定番同士だから、戦いはし烈!?

 3社を取材して感じたのは、定番回帰志向がすっかり定着したこと。そしてそれゆえ、売り場での競争が激化しているということだ。味の種類で人目を引ける“バラエティ鍋”と違い、寄せ鍋は差異化が難しい。であれば、メーカーやブランドのイメージで選ばせるしかない。そのせいか、どのブランドもロゴマークがゴールドで、非常に大きく配置されて目立っている。

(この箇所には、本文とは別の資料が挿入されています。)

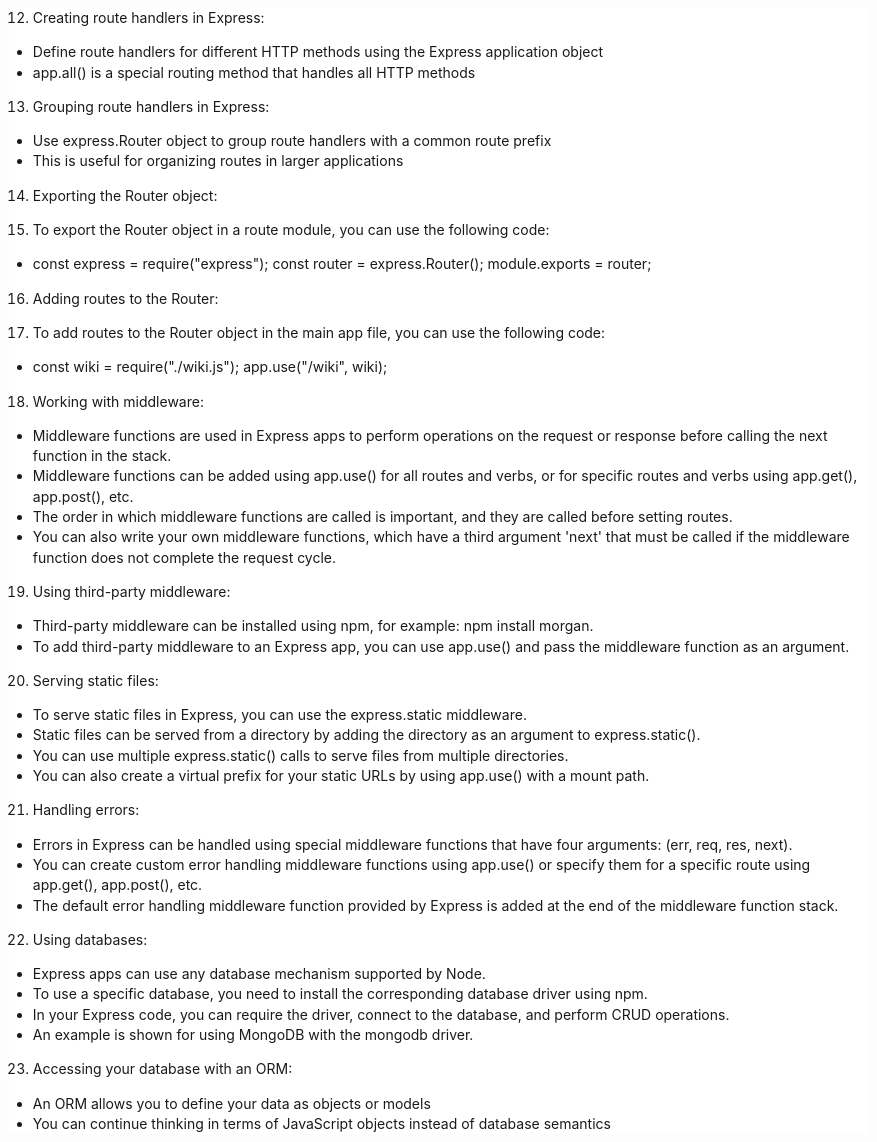 12. Creating route handlers in Express:
- Define route handlers for different HTTP methods using the Express application object
- app.all() is a special routing method that handles all HTTP methods

13. Grouping route handlers in Express:
- Use express.Router object to group route handlers with a common route prefix
- This is useful for organizing routes in larger applications

14. Exporting the Router object:

15. To export the Router object in a route module, you can use the following code:
- const express = require("express"); const router = express.Router(); module.exports = router;

16. Adding routes to the Router:

17. To add routes to the Router object in the main app file, you can use the following code:
- const wiki = require("./wiki.js"); app.use("/wiki", wiki);

18. Working with middleware:
- Middleware functions are used in Express apps to perform operations on the request or response before calling the next function in the stack.
- Middleware functions can be added using app.use() for all routes and verbs, or for specific routes and verbs using app.get(), app.post(), etc.
- The order in which middleware functions are called is important, and they are called before setting routes.
- You can also write your own middleware functions, which have a third argument 'next' that must be called if the middleware function does not complete the request cycle.

19. Using third-party middleware:
- Third-party middleware can be installed using npm, for example: npm install morgan.
- To add third-party middleware to an Express app, you can use app.use() and pass the middleware function as an argument.

20. Serving static files:
- To serve static files in Express, you can use the express.static middleware.
- Static files can be served from a directory by adding the directory as an argument to express.static().
- You can use multiple express.static() calls to serve files from multiple directories.
- You can also create a virtual prefix for your static URLs by using app.use() with a mount path.

21. Handling errors:
- Errors in Express can be handled using special middleware functions that have four arguments: (err, req, res, next).
- You can create custom error handling middleware functions using app.use() or specify them for a specific route using app.get(), app.post(), etc.
- The default error handling middleware function provided by Express is added at the end of the middleware function stack.

22. Using databases:
- Express apps can use any database mechanism supported by Node.
- To use a specific database, you need to install the corresponding database driver using npm.
- In your Express code, you can require the driver, connect to the database, and perform CRUD operations.
- An example is shown for using MongoDB with the mongodb driver.

23. Accessing your database with an ORM:
- An ORM allows you to define your data as objects or models
- You can continue thinking in terms of JavaScript objects instead of database semantics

 鍋つゆ市場では、2008年の「カレー鍋」、2009年「トマト鍋」のヒット以降、 バラエティ鍋つゆのヒットが出てない。かろうじて2011年に丸大食品が「スンドゥブシリーズ」3品を含む韓国シリーズ全体で約30億円を売り上げた程度だ。そのヒットを受けて2012年には大手3社が韓国料理をアレンジしたバラエティ鍋つゆを発売したものの、これも定番化には至らなかった(関連記事:「2012年「鍋」新トレンドは“ネオ韓国”、ひとり鍋もブレイク!?」。

 思えばバラエティ鍋の始まりは、家庭で鍋を食べる頻度が増えたことによって「鍋はシーズン終わりには飽きてくる」という悩みからだった。バラエティ鍋が出尽くし、今また定番に回帰したことで、今度は「定番でも食べ飽きない鍋」が求められるようになっているのだ。

 しかし、素人にはこれが難しい。「寄せ鍋程度にわざわざ鍋つゆを買う必要はない」という意見もあるが、食べ飽きない味にしようとすると、だしのほかに鶏肉、貝類など、だしがとれる素材を複数組み合わせて深みを出さなければならず、意外に高くつく。350円前後でこれだけ完成度の高い味を出せるなら、定番味の鍋つゆはむしろ「買い」ではないかと感じた。今後も鍋つゆは食べ飽きない味に向かって進化していくのかもしれない。